I also have this case. Typically only costs about $35 in the U.S. Cheap, basic, well laid out, lots of places for fans.


----------



## mlee49 (Jul 15, 2010)

The Sugo is a really nice case and more HTPC heatsinks have been released that should fit and cool quite well.

Have you looked into the P180? Best mATX case ever, but may not meet all your requirements.


----------



## mudkip (Jul 15, 2010)

mlee49 said:


> The Sugo is a really nice case and more HTPC heatsinks have been released that should fit and cool quite well.
> 
> Have you looked into the P180? Best mATX case ever, but may not meet all your requirements.

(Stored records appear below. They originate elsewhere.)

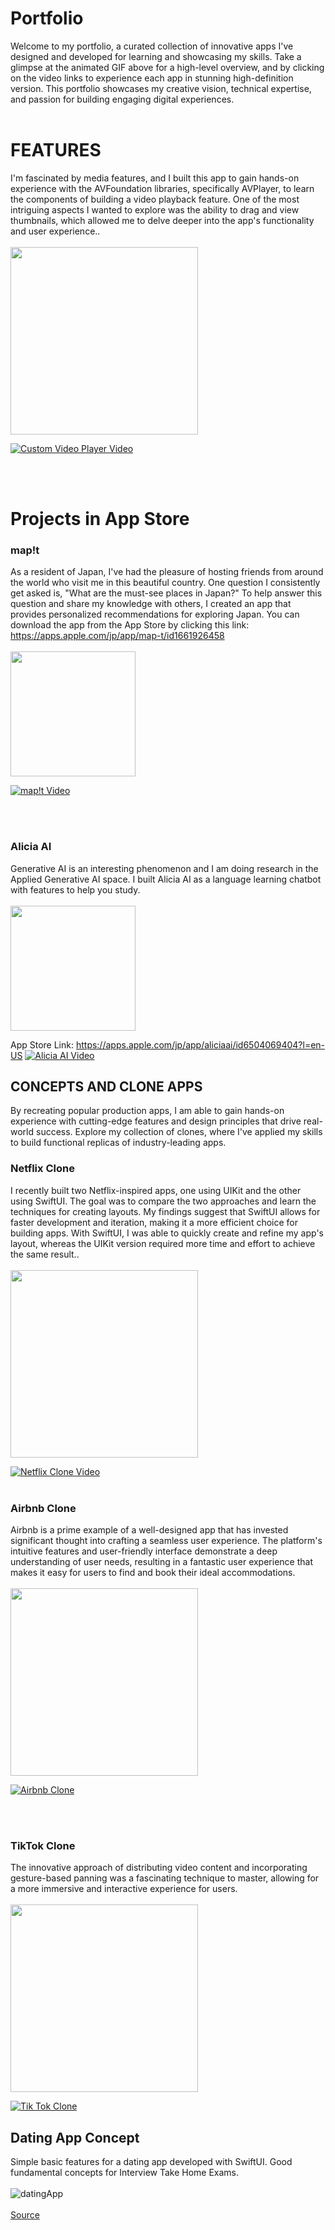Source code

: # Portfolio
Welcome to my portfolio, a curated collection of innovative apps I've designed and developed for learning and showcasing my skills. Take a glimpse at the animated GIF above for a high-level overview, and by clicking on the video links to experience each app in stunning high-definition version. This portfolio showcases my creative vision, technical expertise, and passion for building engaging digital experiences.<br><br>

# FEATURES

I'm fascinated by media features, and I built this app to gain hands-on experience with the AVFoundation libraries, specifically AVPlayer, to learn the components of building a video playback feature. One of the most intriguing aspects I wanted to explore was the ability to drag and view thumbnails, which allowed me to delve deeper into the app's functionality and user experience..<br><br>
<img src="https://github.com/malach1/portfolio/assets/5972850/e8b89cfb-f5ff-4974-bb2a-cecc5feddaf8" width=300><br>

[![Custom Video Player Video](https://github.com/malach1/portfolio/assets/5972850/2c5d8c35-1934-4b0d-ae4a-50bbbd769835)]([https://github.com/malach1/portfolio/assets/5972850/2c5d8c35-1934-4b0d-ae4a-50bbbd769835)

<br><br>

# Projects in App Store

### map!t
  
As a resident of Japan, I've had the pleasure of hosting friends from around the world who visit me in this beautiful country. One question I consistently get asked is, "What are the must-see places in Japan?" To help answer this question and share my knowledge with others, I created an app that provides personalized recommendations for exploring Japan. You can download the app from the App Store by clicking this link: <a href="https://apps.apple.com/jp/app/map-t/id1661926458">https://apps.apple.com/jp/app/map-t/id1661926458</a><br><br>
<img src="https://github.com/malach1/portfolio/assets/5972850/f5f7d4bc-132a-4a7b-bd96-41643a2d9e23" width=200>

[![map!t Video](https://github.com/malach1/portfolio/assets/5972850/dd7b4aa5-7515-4b36-b29c-bdf44f8459c9)]([https://github.com/malach1/portfolio/assets/5972850/dd7b4aa5-7515-4b36-b29c-bdf44f8459c9)

<br><br>

### Alicia AI
  
Generative AI is an interesting phenomenon and I am doing research in the Applied Generative AI space.  I built Alicia AI as a language learning chatbot with features to help you study.<br><br>
<img src="https://github.com/malach1/portfolio/assets/5972850/a05728c2-0c24-4a3e-a0b9-aa1110b10b31" width=200><br>

App Store Link: https://apps.apple.com/jp/app/aliciaai/id6504069404?l=en-US
[![Alicia AI Video](https://github.com/malach1/portfolio/assets/5972850/f9b00883-7130-46d5-9792-d3885935132a)]([https://github.com/malach1/portfolio/assets/5972850/f9b00883-7130-46d5-9792-d3885935132a)

## CONCEPTS AND CLONE APPS

By recreating popular production apps, I am able to gain hands-on experience with cutting-edge features and design principles that drive real-world success. Explore my collection of clones, where I've applied my skills to build functional replicas of industry-leading apps.

### Netflix Clone
  
I recently built two Netflix-inspired apps, one using UIKit and the other using SwiftUI. The goal was to compare the two approaches and learn the techniques for creating layouts. My findings suggest that SwiftUI allows for faster development and iteration, making it a more efficient choice for building apps. With SwiftUI, I was able to quickly create and refine my app's layout, whereas the UIKit version required more time and effort to achieve the same result..<br><br>
<img src="https://github.com/malach1/portfolio/assets/5972850/f299cc56-ea9e-40e7-952d-9fa27251d480" width=300><br>

[![Netflix Clone Video](https://github.com/malach1/portfolio/assets/5972850/fdd97207-ddd1-4ff9-9432-09e8c4a3f329)]([https://github.com/malach1/portfolio/assets/5972850/fdd97207-ddd1-4ff9-9432-09e8c4a3f329)
<br><br>

### Airbnb Clone
  
Airbnb is a prime example of a well-designed app that has invested significant thought into crafting a seamless user experience. The platform's intuitive features and user-friendly interface demonstrate a deep understanding of user needs, resulting in a fantastic user experience that makes it easy for users to find and book their ideal accommodations.<br><br>
<img src="https://github.com/malach1/portfolio/assets/5972850/7d8d6c06-11aa-4744-a916-a1f28bbbbeaa" width=300><br>



[![Airbnb Clone](https://github.com/malach1/portfolio/assets/5972850/79508260-539c-4019-8630-e6f1d244fcd9)]([https://github.com/malach1/portfolio/assets/5972850/79508260-539c-4019-8630-e6f1d244fcd9)

<br><br>

### TikTok Clone
  
The innovative approach of distributing video content and incorporating gesture-based panning was a fascinating technique to master, allowing for a more immersive and interactive experience for users.<br><br>
<img src="https://github.com/malach1/portfolio/assets/5972850/d48cdcd6-d707-4804-9346-40bf0a29570e" width=300><br>

[![Tik Tok Clone](https://github.com/malach1/portfolio/assets/5972850/f856cfae-ab87-47b9-b7d3-aff856758175)]([https://github.com/malach1/portfolio/assets/5972850/f856cfae-ab87-47b9-b7d3-aff856758175)

## Dating App Concept
Simple basic features for a dating app developed with SwiftUI. Good fundamental concepts for Interview Take Home Exams.<br><br>
![datingApp](https://github.com/user-attachments/assets/4a93f59e-4fcd-4a2b-a855-ebe944527ab1)
<br><br>
<a href="https://github.com/malach1/DatingAppAnimation/blob/main/README.md">Source</a>


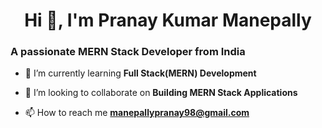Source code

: <h1 align="center">Hi 👋, I'm Pranay Kumar Manepally</h1>
<h3 margin-left: 30px>A passionate MERN Stack Developer from India</h3>
<!-- <img  alt="Coding" width="250" src="https://cdn.dribbble.com/users/1162077/screenshots/3848914/programmer.gif"/> -->





- 🌱 I’m currently learning **Full Stack(MERN) Development**

- 👯 I’m looking to collaborate on **Building MERN Stack Applications**

- 📫 How to reach me **manepallypranay98@gmail.com**
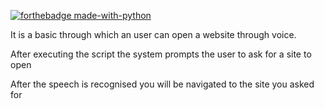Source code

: 
[![forthebadge made-with-python](http://ForTheBadge.com/images/badges/made-with-python.svg)](https://www.python.org/)  

It is a basic through which an user can open a website through voice.

After executing the script the system prompts the user to ask for a site to open

After the speech is recognised you will be navigated to the site you asked for
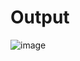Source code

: # Output

![image](https://github.com/user-attachments/assets/c1ea4fea-c11b-4f65-8712-90071f9979e2)
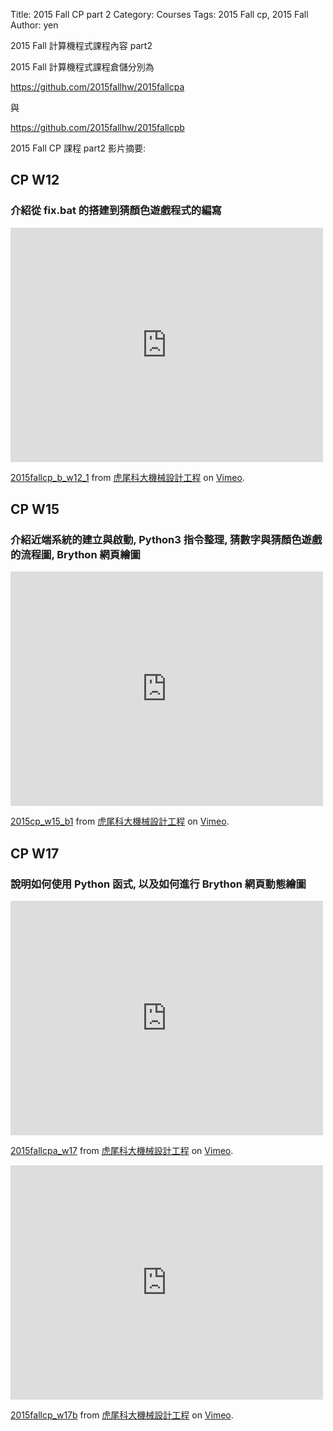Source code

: Title: 2015 Fall CP part 2
Category: Courses
Tags: 2015 Fall cp, 2015 Fall
Author: yen

2015 Fall 計算機程式課程內容 part2

2015 Fall 計算機程式課程倉儲分別為

<https://github.com/2015fallhw/2015fallcpa>

與

<https://github.com/2015fallhw/2015fallcpb>

2015 Fall CP 課程 part2 影片摘要:

## CP W12

### 介紹從 fix.bat 的搭建到猜顏色遊戲程式的編寫

<iframe src="https://player.vimeo.com/video/147818514" width="500" height="375" frameborder="0" webkitallowfullscreen mozallowfullscreen allowfullscreen></iframe> <p><a href="https://vimeo.com/147818514">2015fallcp_b_w12_1</a> from <a href="https://vimeo.com/user24079973">虎尾科大機械設計工程</a> on <a href="https://vimeo.com">Vimeo</a>.</p>

<!-- PELICAN_END_SUMMARY -->

## CP W15

### 介紹近端系統的建立與啟動, Python3 指令整理, 猜數字與猜顏色遊戲的流程圖, Brython 網頁繪圖

<iframe src="https://player.vimeo.com/video/150000693" width="500" height="375" frameborder="0" webkitallowfullscreen mozallowfullscreen allowfullscreen></iframe> <p><a href="https://vimeo.com/150000693">2015cp_w15_b1</a> from <a href="https://vimeo.com/user24079973">虎尾科大機械設計工程</a> on <a href="https://vimeo.com">Vimeo</a>.</p>

## CP W17

### 說明如何使用 Python 函式, 以及如何進行 Brython 網頁動態繪圖

<iframe src="https://player.vimeo.com/video/151096089" width="500" height="375" frameborder="0" webkitallowfullscreen mozallowfullscreen allowfullscreen></iframe> <p><a href="https://vimeo.com/151096089">2015fallcpa_w17</a> from <a href="https://vimeo.com/user24079973">虎尾科大機械設計工程</a> on <a href="https://vimeo.com">Vimeo</a>.</p>

<iframe src="https://player.vimeo.com/video/151109576" width="500" height="375" frameborder="0" webkitallowfullscreen mozallowfullscreen allowfullscreen></iframe> <p><a href="https://vimeo.com/151109576">2015fallcp_w17b</a> from <a href="https://vimeo.com/user24079973">虎尾科大機械設計工程</a> on <a href="https://vimeo.com">Vimeo</a>.</p>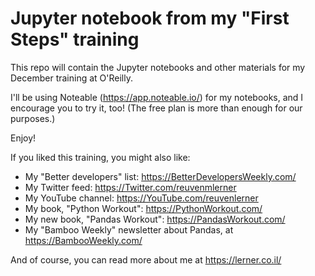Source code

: # Jupyter notebook from my "First Steps" training

This repo will contain the Jupyter notebooks and other materials for my December training at O'Reilly.

I'll be using Noteable (https://app.noteable.io/) for my notebooks, and I encourage you to try it, too! (The free plan is more than enough for our purposes.)

Enjoy!

If you liked this training, you might also like:

- My "Better developers" list: https://BetterDevelopersWeekly.com/
- My Twitter feed: https://Twitter.com/reuvenmlerner
- My YouTube channel: https://YouTube.com/reuvenlerner
- My book, "Python Workout": https://PythonWorkout.com/
- My new book, "Pandas Workout": https://PandasWorkout.com/
- My "Bamboo Weekly" newsletter about Pandas, at https://BambooWeekly.com/

And of course, you can read more about me at https://lerner.co.il/
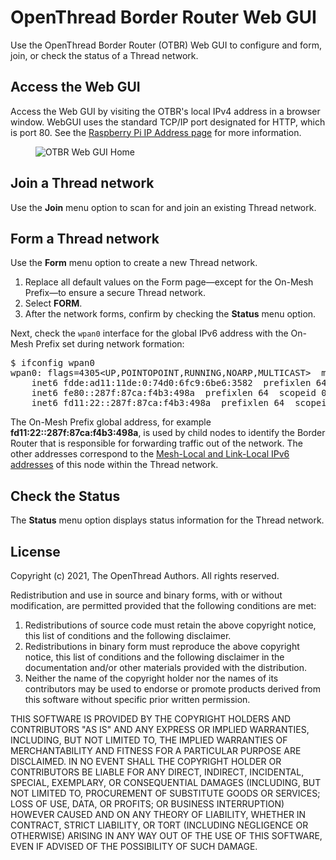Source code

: # OpenThread Border Router Web GUI

Use the OpenThread Border Router (OTBR) Web GUI to configure and form, join, or
check the status of a Thread network.

## Access the Web GUI

Access the Web GUI by visiting the OTBR's local IPv4 address in a browser window.
WebGUI uses the standard TCP/IP port designated for HTTP, which is port 80.
See the [Raspberry Pi IP Address
page](https://www.raspberrypi.org/documentation/remote-access/ip-address.md)
for more information.

<figure>
<img src="../images/otbr-gui-home-full.png" srcset="../images/otbr-gui-home-full.png 1x, ../images/otbr-gui-home-full_2x.png 2x" border="0" class="screenshot" alt="OTBR Web GUI Home" />
</figure>

## Join a Thread network

Use the **Join** menu option to scan for and join an existing Thread network.

## Form a Thread network

Use the **Form** menu option to create a new Thread network.

1.  Replace all default values on the Form page—except for the On-Mesh
    Prefix—to ensure a secure Thread network.
1.  Select **FORM**.
1.  After the network forms, confirm by checking the **Status** menu option.

Next, check the `wpan0` interface for the global IPv6 address with the On-Mesh
Prefix set during network formation:

<pre>
$ ifconfig wpan0
wpan0: flags=4305&lt;UP,POINTOPOINT,RUNNING,NOARP,MULTICAST&gt;  mtu 1280
    inet6 fdde:ad11:11de:0:74d0:6fc9:6be6:3582  prefixlen 64  scopeid 0x0&lt;global&gt;
    inet6 fe80::287f:87ca:f4b3:498a  prefixlen 64  scopeid 0x20&lt;link&gt;
    inet6 fd11:22::287f:87ca:f4b3:498a  prefixlen 64  scopeid 0x0&lt;global&gt;
</pre>

The On-Mesh Prefix global address, for example **fd11:22::287f:87ca:f4b3:498a**, is used by
child nodes to identify the Border Router that is responsible for forwarding traffic out of
the network. The other addresses correspond to the [Mesh-Local and Link-Local IPv6 addresses](../thread-primer/ipv6-addressing.md)
of this node within the Thread network.

## Check the Status

The **Status** menu option displays status information for the Thread network.

## License

Copyright (c) 2021, The OpenThread Authors.
All rights reserved.

Redistribution and use in source and binary forms, with or without
modification, are permitted provided that the following conditions are met:
1. Redistributions of source code must retain the above copyright
   notice, this list of conditions and the following disclaimer.
2. Redistributions in binary form must reproduce the above copyright
   notice, this list of conditions and the following disclaimer in the
   documentation and/or other materials provided with the distribution.
3. Neither the name of the copyright holder nor the
   names of its contributors may be used to endorse or promote products
   derived from this software without specific prior written permission.

THIS SOFTWARE IS PROVIDED BY THE COPYRIGHT HOLDERS AND CONTRIBUTORS "AS IS"
AND ANY EXPRESS OR IMPLIED WARRANTIES, INCLUDING, BUT NOT LIMITED TO, THE
IMPLIED WARRANTIES OF MERCHANTABILITY AND FITNESS FOR A PARTICULAR PURPOSE
ARE DISCLAIMED. IN NO EVENT SHALL THE COPYRIGHT HOLDER OR CONTRIBUTORS BE
LIABLE FOR ANY DIRECT, INDIRECT, INCIDENTAL, SPECIAL, EXEMPLARY, OR
CONSEQUENTIAL DAMAGES (INCLUDING, BUT NOT LIMITED TO, PROCUREMENT OF
SUBSTITUTE GOODS OR SERVICES; LOSS OF USE, DATA, OR PROFITS; OR BUSINESS
INTERRUPTION) HOWEVER CAUSED AND ON ANY THEORY OF LIABILITY, WHETHER IN
CONTRACT, STRICT LIABILITY, OR TORT (INCLUDING NEGLIGENCE OR OTHERWISE)
ARISING IN ANY WAY OUT OF THE USE OF THIS SOFTWARE, EVEN IF ADVISED OF THE
POSSIBILITY OF SUCH DAMAGE.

 I had the P182 , it''s big brother, before but I don't like it. Also it's too big imo.


----------



## brandonwh64 (Jul 15, 2010)

http://www.zipzoomfly.com/jsp/ProductDetail.jsp?ProductCode=10012039&prodlist=froogle


----------



## mudkip (Jul 15, 2010)

ebolamonkey3 said:


> Get the A05N, it's under your $100 limit and can fit ATX size motherboards as well, so some more flexibility there. Footprint is also very small since it's very short and think, and build quality is great. I just ordered one from Newegg (free shipping right now) after reading through that monster 200+ page thread about this case on [H], and I think the fact that people are still talking about this case so long after release is a statement in itself.
> 
> Btw, the A05N fits all the requirements you listed, and I think it's got the best airflow out of all the mini cases that you listed, especially if you get a cut-out top for it that fits a 140mm fan.
> 
> ...


The GT240 consumes less power.  and 700watt psu is overkill which means that your psu's efficiency is going to be low.


----------



## Soylent Joe (Jul 15, 2010)

mudkip said:


> Nice case! I'm not sure about the airflow though. only 1 x 80mm at the rear? I emailed lian li to ask them what's the maximum height for a CPU cooler to fit in the case.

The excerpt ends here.